GOAL OF THE EXERCISE | Return, word for word, the lines of the listing below from the one with "-t <t> : redudant" through the one with "Modify the default", and no other lines.

DATA SHOWN |
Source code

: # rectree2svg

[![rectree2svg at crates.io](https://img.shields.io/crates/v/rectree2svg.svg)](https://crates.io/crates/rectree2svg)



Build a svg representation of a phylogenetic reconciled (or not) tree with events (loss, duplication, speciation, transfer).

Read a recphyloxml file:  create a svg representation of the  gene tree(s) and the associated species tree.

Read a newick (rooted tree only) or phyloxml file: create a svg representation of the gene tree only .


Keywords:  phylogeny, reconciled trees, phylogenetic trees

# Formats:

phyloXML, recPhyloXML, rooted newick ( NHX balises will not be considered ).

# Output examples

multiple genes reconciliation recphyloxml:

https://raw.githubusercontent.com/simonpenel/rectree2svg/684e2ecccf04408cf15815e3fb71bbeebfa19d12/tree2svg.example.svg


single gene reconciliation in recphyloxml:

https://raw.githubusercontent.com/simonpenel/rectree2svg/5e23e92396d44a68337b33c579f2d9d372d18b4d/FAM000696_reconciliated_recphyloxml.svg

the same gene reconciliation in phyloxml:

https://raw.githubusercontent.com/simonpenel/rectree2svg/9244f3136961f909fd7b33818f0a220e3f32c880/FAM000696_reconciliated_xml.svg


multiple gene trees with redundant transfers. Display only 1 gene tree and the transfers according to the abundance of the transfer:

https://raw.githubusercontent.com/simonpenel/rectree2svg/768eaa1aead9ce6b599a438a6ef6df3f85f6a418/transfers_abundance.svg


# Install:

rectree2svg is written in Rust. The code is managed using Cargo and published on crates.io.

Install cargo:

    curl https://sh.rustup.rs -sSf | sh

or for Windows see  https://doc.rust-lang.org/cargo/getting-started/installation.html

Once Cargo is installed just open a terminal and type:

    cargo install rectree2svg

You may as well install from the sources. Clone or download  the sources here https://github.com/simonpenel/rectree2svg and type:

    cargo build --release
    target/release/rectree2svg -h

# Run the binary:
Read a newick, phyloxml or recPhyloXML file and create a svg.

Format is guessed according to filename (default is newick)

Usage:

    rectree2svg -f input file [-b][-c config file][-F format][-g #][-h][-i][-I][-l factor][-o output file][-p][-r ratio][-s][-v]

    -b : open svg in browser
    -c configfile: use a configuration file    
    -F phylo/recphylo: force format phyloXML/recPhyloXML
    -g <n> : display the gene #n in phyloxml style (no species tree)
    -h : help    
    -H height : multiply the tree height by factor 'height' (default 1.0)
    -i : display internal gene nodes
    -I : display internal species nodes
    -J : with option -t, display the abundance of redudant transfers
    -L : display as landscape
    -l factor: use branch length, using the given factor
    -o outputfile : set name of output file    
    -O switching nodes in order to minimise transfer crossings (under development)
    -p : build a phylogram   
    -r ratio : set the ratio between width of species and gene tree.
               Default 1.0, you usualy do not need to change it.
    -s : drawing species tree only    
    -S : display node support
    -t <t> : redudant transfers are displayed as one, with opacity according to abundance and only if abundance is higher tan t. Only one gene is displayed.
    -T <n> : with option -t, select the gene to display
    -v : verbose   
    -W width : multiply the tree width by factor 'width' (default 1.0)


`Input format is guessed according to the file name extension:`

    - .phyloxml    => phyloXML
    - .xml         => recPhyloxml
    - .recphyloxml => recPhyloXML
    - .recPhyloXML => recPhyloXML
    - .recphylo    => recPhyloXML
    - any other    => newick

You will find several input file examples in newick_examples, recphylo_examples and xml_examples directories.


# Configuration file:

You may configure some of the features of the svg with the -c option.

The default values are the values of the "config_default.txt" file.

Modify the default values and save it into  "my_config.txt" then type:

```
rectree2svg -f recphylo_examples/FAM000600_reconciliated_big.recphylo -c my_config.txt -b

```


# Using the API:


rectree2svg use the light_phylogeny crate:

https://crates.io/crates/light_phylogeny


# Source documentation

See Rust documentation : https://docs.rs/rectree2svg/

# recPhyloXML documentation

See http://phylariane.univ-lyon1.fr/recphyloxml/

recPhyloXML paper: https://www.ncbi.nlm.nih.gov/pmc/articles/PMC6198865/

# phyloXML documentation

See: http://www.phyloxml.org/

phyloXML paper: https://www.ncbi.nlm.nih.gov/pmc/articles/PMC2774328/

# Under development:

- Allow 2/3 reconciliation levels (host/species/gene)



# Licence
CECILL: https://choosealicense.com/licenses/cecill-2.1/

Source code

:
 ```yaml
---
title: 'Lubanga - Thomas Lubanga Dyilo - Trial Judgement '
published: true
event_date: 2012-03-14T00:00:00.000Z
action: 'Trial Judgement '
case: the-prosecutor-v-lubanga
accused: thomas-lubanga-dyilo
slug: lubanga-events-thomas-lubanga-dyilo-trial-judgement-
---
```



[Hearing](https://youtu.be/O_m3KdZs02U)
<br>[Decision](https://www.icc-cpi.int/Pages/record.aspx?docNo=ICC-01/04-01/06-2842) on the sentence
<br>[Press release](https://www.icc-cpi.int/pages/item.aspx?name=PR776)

SOLUTION |
    -t <t> : redudant transfers are displayed as one, with opacity according to abundance and only if abundance is higher tan t. Only one gene is displayed.
    -T <n> : with option -t, select the gene to display
    -v : verbose   
    -W width : multiply the tree width by factor 'width' (default 1.0)


`Input format is guessed according to the file name extension:`

    - .phyloxml    => phyloXML
    - .xml         => recPhyloxml
    - .recphyloxml => recPhyloXML
    - .recPhyloXML => recPhyloXML
    - .recphylo    => recPhyloXML
    - any other    => newick

You will find several input file examples in newick_examples, recphylo_examples and xml_examples directories.


# Configuration file:

You may configure some of the features of the svg with the -c option.

The default values are the values of the "config_default.txt" file.

Modify the default values and save it into  "my_config.txt" then type:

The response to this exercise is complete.